The weight vector is a light-weight wrapper of the input vector. The input vector is NOT copied during construction.
The weight vector maintains the sum of weights, which is computed upon construction. If the value of the sum is pre-computed, one can supply it as the second argument to the constructor and save the time of computing the sum again.
Implementations
Several statistical weight types are provided which subtype AbstractWeights
. The choice of weights impacts how bias is corrected in several methods. See the var
, std
and cov
docstrings for more details.
AnalyticWeights
Analytic weights describe a non-random relative importance (usually between 0 and 1) for each observation. These weights may also be referred to as reliability weights, precision weights or inverse variance weights. These are typically used when the observations being weighted are aggregate values (e.g., averages) with differing variances.
w = AnalyticWeights([0.2, 0.1, 0.3])
w = aweights([0.2, 0.1, 0.3])
FrequencyWeights
Frequency weights describe the number of times (or frequency) each observation was observed. These weights may also be referred to as case weights or repeat weights.
w = FrequencyWeights([2, 1, 3])
w = fweights([2, 1, 3])
ProbabilityWeights
Probability weights represent the inverse of the sampling probability for each observation, providing a correction mechanism for under- or over-sampling certain population groups. These weights may also be referred to as sampling weights.
w = ProbabilityWeights([0.2, 0.1, 0.3])
w = pweights([0.2, 0.1, 0.3])
Weights
The Weights
type describes a generic weights vector which does not support all operations possible for FrequencyWeights
, AnalyticWeights
and ProbabilityWeights
.
w = Weights([1., 2., 3.])
w = weights([1., 2., 3.])
Methods
AbstractWeights
implements the following methods:
eltype
length
isempty
values
sum
The following constructors are provided:
StatsBase.AnalyticWeights
— Type.AnalyticWeights(vs, wsum=sum(vs))
Construct an AnalyticWeights
vector with weight values vs
. A precomputed sum may be provided as wsum
.
Analytic weights describe a non-random relative importance (usually between 0 and 1) for each observation. These weights may also be referred to as reliability weights, precision weights or inverse variance weights. These are typically used when the observations being weighted are aggregate values (e.g., averages) with differing variances.
StatsBase.FrequencyWeights
— Type.FrequencyWeights(vs, wsum=sum(vs))
Construct a FrequencyWeights
vector with weight values vs
. A precomputed sum may be provided as wsum
.
Frequency weights describe the number of times (or frequency) each observation was observed. These weights may also be referred to as case weights or repeat weights.

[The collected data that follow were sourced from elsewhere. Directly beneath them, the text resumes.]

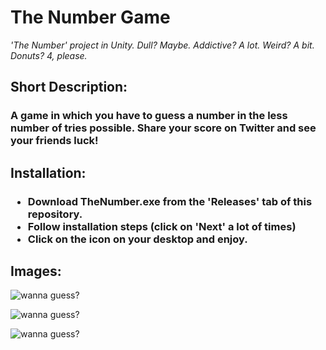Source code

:<h1> The Number Game </h1>

*'The Number' project in Unity. Dull? Maybe. Addictive? A lot. Weird? A bit. Donuts? 4, please.*

<h2>Short Description:</h2>
<h3>A game in which you have to guess a number in the less number of tries possible. Share your score on Twitter and see your friends luck! </h3>

<h2>Installation: </h2>
<h3>

- Download TheNumber.exe from the 'Releases' tab of this repository.
- Follow installation steps (click on 'Next' a lot of times)
- Click on the icon on your desktop and enjoy.

</h3>


<h2>Images: </h2>

![wanna guess?](http://i.imgur.com/7j6ky0U.png "Before guessing...")


![wanna guess?](http://i.imgur.com/vTHofOD.png "When guessing...")


![wanna guess?](http://i.imgur.com/JYFENWX.png "Guessed! ")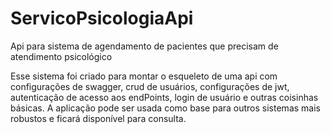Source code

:# ServicoPsicologiaApi
Api para sistema de agendamento de pacientes que precisam de atendimento psicológico

Esse sistema foi criado para montar o esqueleto de uma api com configurações de swagger, crud de usuários, configurações de jwt, autenticação de acesso aos endPoints, login de usuário e outras coisinhas básicas. A aplicação pode ser usada como base para outros sistemas mais robustos e ficará disponível para consulta.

StatsBase.ProbabilityWeights
— Type.ProbabilityWeights(vs, wsum=sum(vs))
Construct a ProbabilityWeights
vector with weight values vs
. A precomputed sum may be provided as wsum
.
Probability weights represent the inverse of the sampling probability for each observation, providing a correction mechanism for under- or over-sampling certain population groups. These weights may also be referred to as sampling weights.
StatsBase.Weights
— Type.Weights(vs, wsum=sum(vs))
Construct a Weights
vector with weight values vs
. A precomputed sum may be provided as wsum
.
The Weights
type describes a generic weights vector which does not support all operations possible for FrequencyWeights
, AnalyticWeights
and ProbabilityWeights
.
StatsBase.aweights
— Function.aweights(vs)
Construct an AnalyticWeights
vector from array vs
. See the documentation for AnalyticWeights
for more details.
StatsBase.fweights
— Function.fweights(vs)
Construct a FrequencyWeights
vector from a given array. See the documentation for FrequencyWeights
for more details.
StatsBase.pweights
— Function.pweights(vs)
Construct a ProbabilityWeights
vector from a given array. See the documentation for ProbabilityWeights
for more details.
StatsBase.weights
— Function.weights(vs)
Construct a Weights
vector from array vs
. See the documentation for Weights
for more details.
weights(obj::StatisticalModel)
Return the weights used in the model.